* Work to complete *
Each line of the listing below must be retyped exactly, with images left out.

* Exercise data *
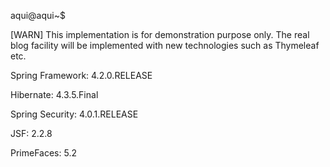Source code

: aqui@aqui~$

[WARN] This implementation is for demonstration purpose only. The real blog facility will be implemented with new technologies such as Thymeleaf etc.

Spring Framework: 4.2.0.RELEASE

Hibernate: 4.3.5.Final

Spring Security: 4.0.1.RELEASE

JSF: 2.2.8

PrimeFaces: 5.2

* Expected answer *
Source code

: aqui@aqui~$

[WARN] This implementation is for demonstration purpose only. The real blog facility will be implemented with new technologies such as Thymeleaf etc.

Spring Framework: 4.2.0.RELEASE

Hibernate: 4.3.5.Final

Spring Security: 4.0.1.RELEASE

JSF: 2.2.8

PrimeFaces: 5.2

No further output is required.